Exercise instructions
In your copy, each line below is repeated exactly and no image appears.

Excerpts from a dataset
────

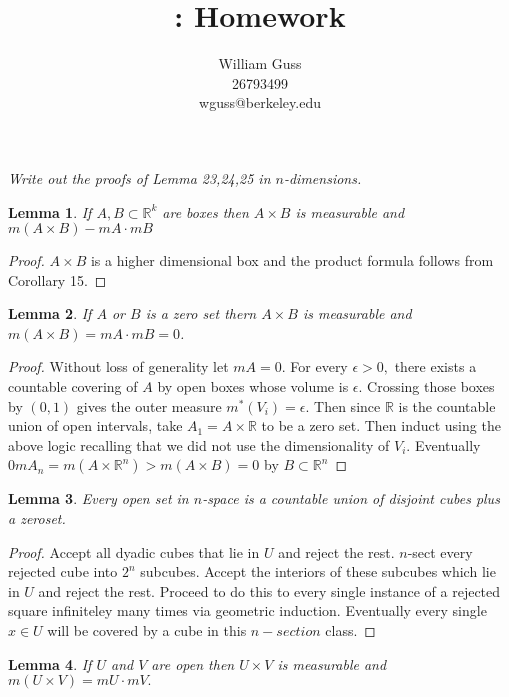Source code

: \documentclass[letter]{article}
\title{\bCLASS: Homework \bHWN}
\author{William Guss\\26793499\\wguss@berkeley.edu}
\newtheorem{lemma}{Lemma}
\newenvironment{menumerate}{%
  \edef\backupindent{\the\parindent}%
  \enumerate%
  \setlength{\parindent}{\backupindent}%
}{\endenumerate}
\begin{document}
\maketitle
\thispagestyle{empty}
\begin{menumerate}
    \setcounter{enumi}{15}
    \item  \emph{Write out the proofs of Lemma 23,24,25 in $n$-dimensions.}
    \begin{lemma}
        If $A,B \subset \mathbb{R}^k$ are boxes then $A \times B$ is measurable and $m(A \times B) - mA \cdot mB$
    \end{lemma}
    \begin{proof}
        $A \times B$ is a higher dimensional box and the product formula follows from Corollary 15.
    \end{proof}
    \begin{lemma}
        If $A$ or $B$ is a zero set thern $A \times B$ is measurable and $m(A \times B) = mA \cdot mB = 0$. 
    \end{lemma}
    \begin{proof}
        Without loss of generality let $mA = 0$. For every $\epsilon > 0,$ there exists a countable covering of $A$ by open boxes whose volume is
        $\epsilon.$ Crossing those boxes by $(0,1)$ gives the outer measure $m^*(V_i) = \epsilon.$ Then since $\mathbb{R}$ is the countable union of 
        open intervals, take $A_1 = A \times \mathbb{R}$ to be a zero set. Then induct using the above logic recalling that we did not use the dimensionality
        of $V_i.$ Eventually $0 mA_n =m(A \times \mathbb{R}^n) > m(A \times B) = 0$ by $B \subset \mathbb{R}^n$
    \end{proof}
    \begin{lemma}
        Every open set in $n$-space is a countable union of disjoint cubes plus a zeroset. 
    \end{lemma}
    \begin{proof}
        Accept all dyadic cubes that lie in $U$ and reject the rest. $n$-sect every rejected cube into $2^n$ subcubes. Accept 
        the interiors of these subcubes which lie in $U$ and reject the rest. Proceed to do this to every single instance of a rejected square infiniteley
        many times via geometric induction. Eventually every single $x \in U$ will be covered by a cube in this $n-section$ class.
    \end{proof}
    \begin{lemma}
        If $U$ and $V$ are open then $U \times V$ is measurable and $m(U \times V) = mU\cdot mV.$   

\end{lemma}
\end{menumerate}
\end{document}
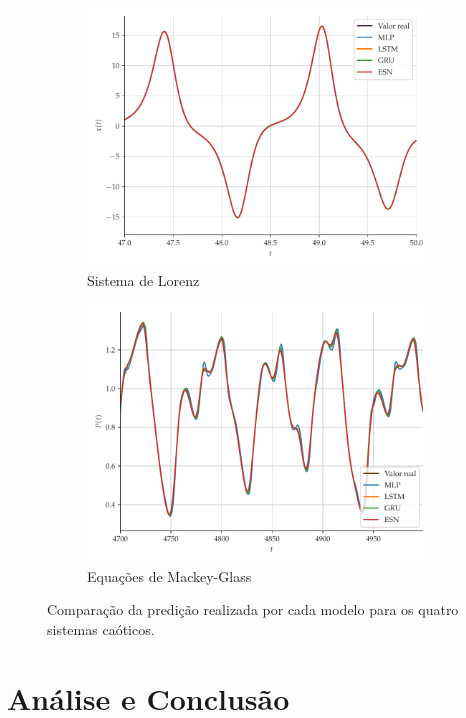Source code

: \documentclass[a4paper, 12pt]{article}
\begin{document}
\begin{figure}[H]
\begin{subfigure}[t]{0.4\textwidth}
         \includegraphics[scale=0.35]{vs-lorenz-zoom.pdf}
         \caption{Sistema de Lorenz}
     \end{subfigure}
     \centering
     \begin{subfigure}[t]{0.4\textwidth}
         \includegraphics[scale=0.35]{vs-mackeyglass-zoom.pdf}
         \caption{Equações de Mackey-Glass}
     \end{subfigure}
     \centering     
     \caption{Comparação da predição realizada por cada modelo para os quatro sistemas caóticos.}
     \label{fig:series-comparison}
\end{figure}


\section{Análise e Conclusão}
\end{document}
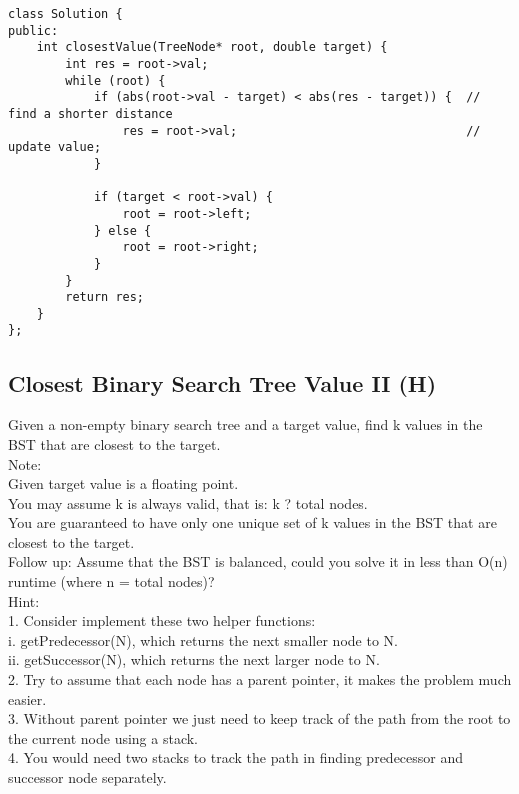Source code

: \begin{lstlisting}
class Solution {
public:
    int closestValue(TreeNode* root, double target) {
        int res = root->val;
        while (root) {
            if (abs(root->val - target) < abs(res - target)) {  // find a shorter distance
                res = root->val;                                // update value;
            }
            
            if (target < root->val) {
                root = root->left;
            } else {
                root = root->right;
            }
        }
        return res;
    }
};
\end{lstlisting}


\subsection{Closest Binary Search Tree Value II (H)}
Given a non-empty binary search tree and a target value, find k values in the BST that are closest to the target.\\

Note:\\
    Given target value is a floating point.\\
    You may assume k is always valid, that is: k ? total nodes.\\
    You are guaranteed to have only one unique set of k values in the BST that are closest to the target.\\

Follow up:
Assume that the BST is balanced, could you solve it in less than O(n) runtime (where n = total nodes)?\\

Hint:\\
1. Consider implement these two helper functions:\\
i. getPredecessor(N), which returns the next smaller node to N.\\
ii. getSuccessor(N), which returns the next larger node to N.\\
2. Try to assume that each node has a parent pointer, it makes the problem much easier.\\
3. Without parent pointer we just need to keep track of the path from the root to the current node using a stack.\\
4. You would need two stacks to track the path in finding predecessor and successor node separately.\\

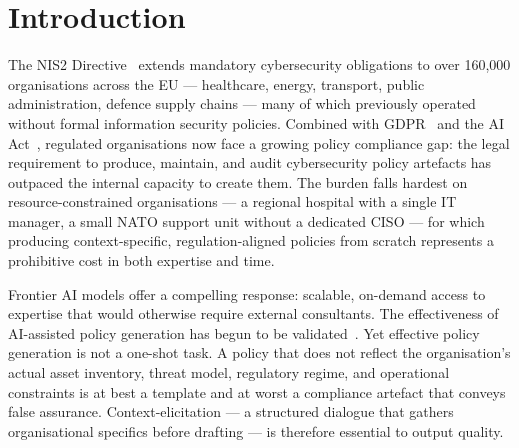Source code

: \documentclass[runningheads]{llncs}
\begin{document}


\section{Introduction}

The NIS2 Directive~\cite{nis22022} extends mandatory cybersecurity
obligations to over 160,000 organisations across the EU --- healthcare,
energy, transport, public administration, defence supply chains --- many of
which previously operated without formal information security policies.
Combined with GDPR~\cite{gdpr2016} and the AI Act~\cite{aiact2024}, regulated
organisations now face a growing policy compliance gap: the legal requirement
to produce, maintain, and audit cybersecurity policy artefacts has outpaced
the internal capacity to create them. The burden falls hardest on
resource-constrained organisations --- a regional hospital with a single IT
manager, a small NATO support unit without a dedicated CISO --- for which
producing context-specific, regulation-aligned policies from scratch
represents a prohibitive cost in both expertise and time.

Frontier AI models offer a compelling response: scalable, on-demand access
to expertise that would otherwise require external consultants.
The effectiveness of AI-assisted policy generation has begun to be
validated~\cite{mcintosh2023harnessing,jawhar2024aibased}. Yet effective
policy generation is not a one-shot task. A policy that does not reflect the
organisation's actual asset inventory, threat model, regulatory regime, and
operational constraints is at best a template and at worst a compliance
artefact that conveys false assurance. Context-elicitation --- a structured
dialogue that gathers organisational specifics before drafting --- is
therefore essential to output quality.
\end{document}

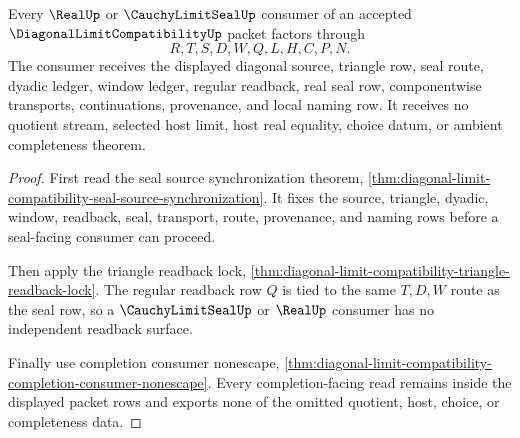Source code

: \begin{theorem}
\label{thm:diagonal-limit-compatibility-real-seal-factorization}
Every $\RealUp$ or $\CauchyLimitSealUp$ consumer of an accepted
$\DiagonalLimitCompatibilityUp$ packet factors through
$$
R,T,S,D,W,Q,L,H,C,P,N.
$$
The consumer receives the displayed diagonal source, triangle row, seal
route, dyadic ledger, window ledger, regular readback, real seal row,
componentwise transports, continuations, provenance, and local naming row. It
receives no quotient stream, selected host limit, host real equality, choice
datum, or ambient completeness theorem.
\end{theorem}
\begin{proof}
First read the seal source synchronization theorem,
\autoref{thm:diagonal-limit-compatibility-seal-source-synchronization}. It
fixes the source, triangle, dyadic, window, readback, seal, transport, route,
provenance, and naming rows before a seal-facing consumer can proceed.

Then apply the triangle readback lock,
\autoref{thm:diagonal-limit-compatibility-triangle-readback-lock}. The
regular readback row $Q$ is tied to the same $T,D,W$ route as the seal row,
so a $\CauchyLimitSealUp$ or $\RealUp$ consumer has no independent readback
surface.

Finally use completion consumer nonescape,
\autoref{thm:diagonal-limit-compatibility-completion-consumer-nonescape}.
Every completion-facing read remains inside the displayed packet rows and
exports none of the omitted quotient, host, choice, or completeness data.
\end{proof}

────

Result for this task
Source code

: \documentclass[letter]{article}
\title{\bCLASS: Homework \bHWN}
\author{William Guss\\26793499\\wguss@berkeley.edu}
\newtheorem{lemma}{Lemma}
\newenvironment{menumerate}{%
  \edef\backupindent{\the\parindent}%
  \enumerate%
  \setlength{\parindent}{\backupindent}%
}{\endenumerate}
\begin{document}
\maketitle
\thispagestyle{empty}
\begin{menumerate}
    \setcounter{enumi}{15}
    \item  \emph{Write out the proofs of Lemma 23,24,25 in $n$-dimensions.}
    \begin{lemma}
        If $A,B \subset \mathbb{R}^k$ are boxes then $A \times B$ is measurable and $m(A \times B) - mA \cdot mB$
    \end{lemma}
    \begin{proof}
        $A \times B$ is a higher dimensional box and the product formula follows from Corollary 15.
    \end{proof}
    \begin{lemma}
        If $A$ or $B$ is a zero set thern $A \times B$ is measurable and $m(A \times B) = mA \cdot mB = 0$. 
    \end{lemma}
    \begin{proof}
        Without loss of generality let $mA = 0$. For every $\epsilon > 0,$ there exists a countable covering of $A$ by open boxes whose volume is
        $\epsilon.$ Crossing those boxes by $(0,1)$ gives the outer measure $m^*(V_i) = \epsilon.$ Then since $\mathbb{R}$ is the countable union of 
        open intervals, take $A_1 = A \times \mathbb{R}$ to be a zero set. Then induct using the above logic recalling that we did not use the dimensionality
        of $V_i.$ Eventually $0 mA_n =m(A \times \mathbb{R}^n) > m(A \times B) = 0$ by $B \subset \mathbb{R}^n$
    \end{proof}
    \begin{lemma}
        Every open set in $n$-space is a countable union of disjoint cubes plus a zeroset. 
    \end{lemma}
    \begin{proof}
        Accept all dyadic cubes that lie in $U$ and reject the rest. $n$-sect every rejected cube into $2^n$ subcubes. Accept 
        the interiors of these subcubes which lie in $U$ and reject the rest. Proceed to do this to every single instance of a rejected square infiniteley
        many times via geometric induction. Eventually every single $x \in U$ will be covered by a cube in this $n-section$ class.
    \end{proof}
    \begin{lemma}
        If $U$ and $V$ are open then $U \times V$ is measurable and $m(U \times V) = mU\cdot mV.$   

\end{lemma}
\end{menumerate}
\end{document}
Source code

: \documentclass[a4paper, 12pt]{article}
\begin{document}
\begin{figure}[H]
\begin{subfigure}[t]{0.4\textwidth}
         \includegraphics[scale=0.35]{vs-lorenz-zoom.pdf}
         \caption{Sistema de Lorenz}
     \end{subfigure}
     \centering
     \begin{subfigure}[t]{0.4\textwidth}
         \includegraphics[scale=0.35]{vs-mackeyglass-zoom.pdf}
         \caption{Equações de Mackey-Glass}
     \end{subfigure}
     \centering     
     \caption{Comparação da predição realizada por cada modelo para os quatro sistemas caóticos.}
     \label{fig:series-comparison}
\end{figure}


\section{Análise e Conclusão}
\end{document}
Source code

: \begin{lstlisting}
class Solution {
public:
    int closestValue(TreeNode* root, double target) {
        int res = root->val;
        while (root) {
            if (abs(root->val - target) < abs(res - target)) {  // find a shorter distance
                res = root->val;                                // update value;
            }
            
            if (target < root->val) {
                root = root->left;
            } else {
                root = root->right;
            }
        }
        return res;
    }
};
\end{lstlisting}


\subsection{Closest Binary Search Tree Value II (H)}
Given a non-empty binary search tree and a target value, find k values in the BST that are closest to the target.\\

Note:\\
    Given target value is a floating point.\\
    You may assume k is always valid, that is: k ? total nodes.\\
    You are guaranteed to have only one unique set of k values in the BST that are closest to the target.\\

Follow up:
Assume that the BST is balanced, could you solve it in less than O(n) runtime (where n = total nodes)?\\

Hint:\\
1. Consider implement these two helper functions:\\
i. getPredecessor(N), which returns the next smaller node to N.\\
ii. getSuccessor(N), which returns the next larger node to N.\\
2. Try to assume that each node has a parent pointer, it makes the problem much easier.\\
3. Without parent pointer we just need to keep track of the path from the root to the current node using a stack.\\
4. You would need two stacks to track the path in finding predecessor and successor node separately.\\

Source code

: \documentclass[runningheads]{llncs}
\begin{document}


\section{Introduction}

The NIS2 Directive~\cite{nis22022} extends mandatory cybersecurity
obligations to over 160,000 organisations across the EU --- healthcare,
energy, transport, public administration, defence supply chains --- many of
which previously operated without formal information security policies.
Combined with GDPR~\cite{gdpr2016} and the AI Act~\cite{aiact2024}, regulated
organisations now face a growing policy compliance gap: the legal requirement
to produce, maintain, and audit cybersecurity policy artefacts has outpaced
the internal capacity to create them. The burden falls hardest on
resource-constrained organisations --- a regional hospital with a single IT
manager, a small NATO support unit without a dedicated CISO --- for which
producing context-specific, regulation-aligned policies from scratch
represents a prohibitive cost in both expertise and time.

Frontier AI models offer a compelling response: scalable, on-demand access
to expertise that would otherwise require external consultants.
The effectiveness of AI-assisted policy generation has begun to be
validated~\cite{mcintosh2023harnessing,jawhar2024aibased}. Yet effective
policy generation is not a one-shot task. A policy that does not reflect the
organisation's actual asset inventory, threat model, regulatory regime, and
operational constraints is at best a template and at worst a compliance
artefact that conveys false assurance. Context-elicitation --- a structured
dialogue that gathers organisational specifics before drafting --- is
therefore essential to output quality.
\end{document}

Source code

: \begin{theorem}
\label{thm:diagonal-limit-compatibility-real-seal-factorization}
Every $\RealUp$ or $\CauchyLimitSealUp$ consumer of an accepted
$\DiagonalLimitCompatibilityUp$ packet factors through
$$
R,T,S,D,W,Q,L,H,C,P,N.
$$
The consumer receives the displayed diagonal source, triangle row, seal
route, dyadic ledger, window ledger, regular readback, real seal row,
componentwise transports, continuations, provenance, and local naming row. It
receives no quotient stream, selected host limit, host real equality, choice
datum, or ambient completeness theorem.
\end{theorem}
\begin{proof}
First read the seal source synchronization theorem,
\autoref{thm:diagonal-limit-compatibility-seal-source-synchronization}. It
fixes the source, triangle, dyadic, window, readback, seal, transport, route,
provenance, and naming rows before a seal-facing consumer can proceed.

Then apply the triangle readback lock,
\autoref{thm:diagonal-limit-compatibility-triangle-readback-lock}. The
regular readback row $Q$ is tied to the same $T,D,W$ route as the seal row,
so a $\CauchyLimitSealUp$ or $\RealUp$ consumer has no independent readback
surface.

Finally use completion consumer nonescape,
\autoref{thm:diagonal-limit-compatibility-completion-consumer-nonescape}.
Every completion-facing read remains inside the displayed packet rows and
exports none of the omitted quotient, host, choice, or completeness data.
\end{proof}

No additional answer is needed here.